Perhaps the biggest point of failure for parents traveling with young children comes when a routine loving child is pulled out of his comfy home shell and thrown into a sea of sights and sounds under prepared. Foods change, biorhythms change, there are noises, lights, and activities that are unfamiliar and a little scary sometimes. These are the very things that adults love about travel, and the very thing that freaks the little people out. Think ahead about these things and spend a few weeks preparing your child at home for the changes he or she will face on the road. You’re not going to magically have a child who eats only white things at home suddenly be happily slurping kimchee on holiday.

If you’re willing to change the way you think about kids and modify your expectation from travel, you’ll find that the world opens up and welcomes family travelers with open arms.

Cultivate flexibility

If you’ve got your eye on growing a little traveler, create a home life that mirrors the real world.  Change things up nutritionally and with your child’s schedule. Create opportunities to practice flexibility: sleep in a tent in the back yard or a hammock on the deck, shift bedtimes once in a while, eat your way around the world at home, and practice trying new things.

Unplug

If your kid can’t happily self maintain at home, I promise you that he won’t on the road either.  There is a place for video games and DVD players, but there’s a place for the absence of them as well. Resist the urge to simplify your life by plugging in your child. Instead, work on cultivating contentment and comfortable interaction with your child. You don’t want your kid to be the one we saw playing his gameboy at the coliseum in Rome; trust me.
 
Do you want to travel more with your family?
 
Play Games

One great way to prepare your child for the discomforts of real travel is by playing games at home.

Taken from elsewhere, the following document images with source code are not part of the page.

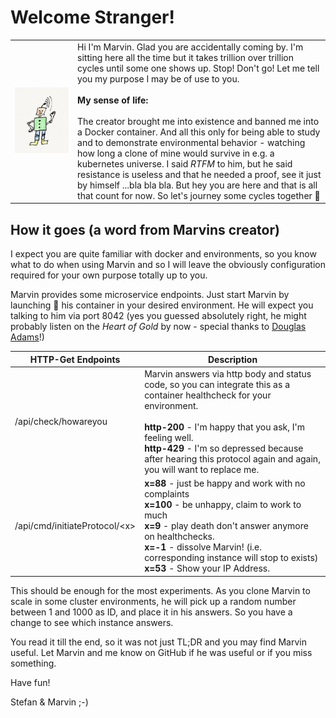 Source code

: # Welcome Stranger!
|  |  |
| ------------- |-------------| 
| ![](https://raw.githubusercontent.com/StefanSchubert/Marvin/master/assets/Marvin.jpg) | Hi I'm Marvin. Glad you are accidentally coming by. I'm sitting here all the time but it takes trillion over trillion cycles until some one shows up. Stop! Don't go! Let me tell you my purpose I may be of use to you. <br/><br/> **My sense of life:** <br/><br/>The creator brought me into existence and banned me into a Docker container. And all this only for being able to study and to demonstrate environmental behavior - watching how long a clone of mine would survive in e.g. a kubernetes universe. I said _RTFM_ to him, but he said resistance is useless and that he needed a proof, see it just by himself ...bla bla bla. But hey you are here and that is all that count for now. So let's journey some cycles together 🚀|

## How it goes (a word from Marvins creator)

I expect you are quite familiar with docker and environments, so you know what to do when using Marvin and so I will leave the obviously configuration required for your own purpose totally up to you.

Marvin provides some microservice endpoints. Just start Marvin by launching 🚀 his container in your desired environment. He will expect you talking to him via port 8042 (yes you guessed absolutely right, he might probably listen on the _Heart of Gold_ by now - special thanks to [Douglas Adams](https://en.wikipedia.org/wiki/Douglas_Adams)!) 

| HTTP-Get Endpoints | Description  |
| ------------- |-------------| 
| /api/check/howareyou |Marvin answers via http body and status code, so you can integrate this as a container healthcheck for your environment. <br/><br/> **http-200** - I'm happy that you ask, I'm feeling well.<br/> **http-429** - I'm so depressed because after hearing this protocol again and again, you will want to replace me. |
|/api/cmd/initiateProtocol/&lt;x&gt;|**x=88** - just be happy and work with no complaints <br/> **x=100** - be unhappy, claim to work to much <br/> **x=9** - play death don't answer anymore on healthchecks. <br/> **x=-1** - dissolve Marvin! (i.e. corresponding instance will stop to exists) <br/> **x=53** - Show your IP Address.|  

This should be enough for the most experiments. 
As you clone Marvin to scale in some cluster environments, he will pick up a random number between 1 and 1000 as ID, and place it in his answers. So you have a change to see which instance answers.

You read it till the end, so it was not just TL;DR and you may find Marvin useful. Let Marvin and me know on GitHub if he was useful or if you miss something. 

Have fun!

Stefan & Marvin ;-)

  • Have an “electricity free” evening once a week and practice making your own fun without modern devices.
  • Post a sign on your bathroom door that “this bathroom has been transported to Mexico… pay .25 to use and get your toilet paper from the attendant.” Kids think that kind of thing is hilarious, and it will make unusual toileting situations less awkward when you’re off the beaten path.
  • Practice going through security scanners at the airport by using plastic bins on your dining table and then walking through door frames like scanners. Make sure you use a ruler to “wand” your child occasionally when the “scanner” goes off.

Travel Local

Make it a habit to “travel local” and take gradually wider and longer trips within a few hours of your house.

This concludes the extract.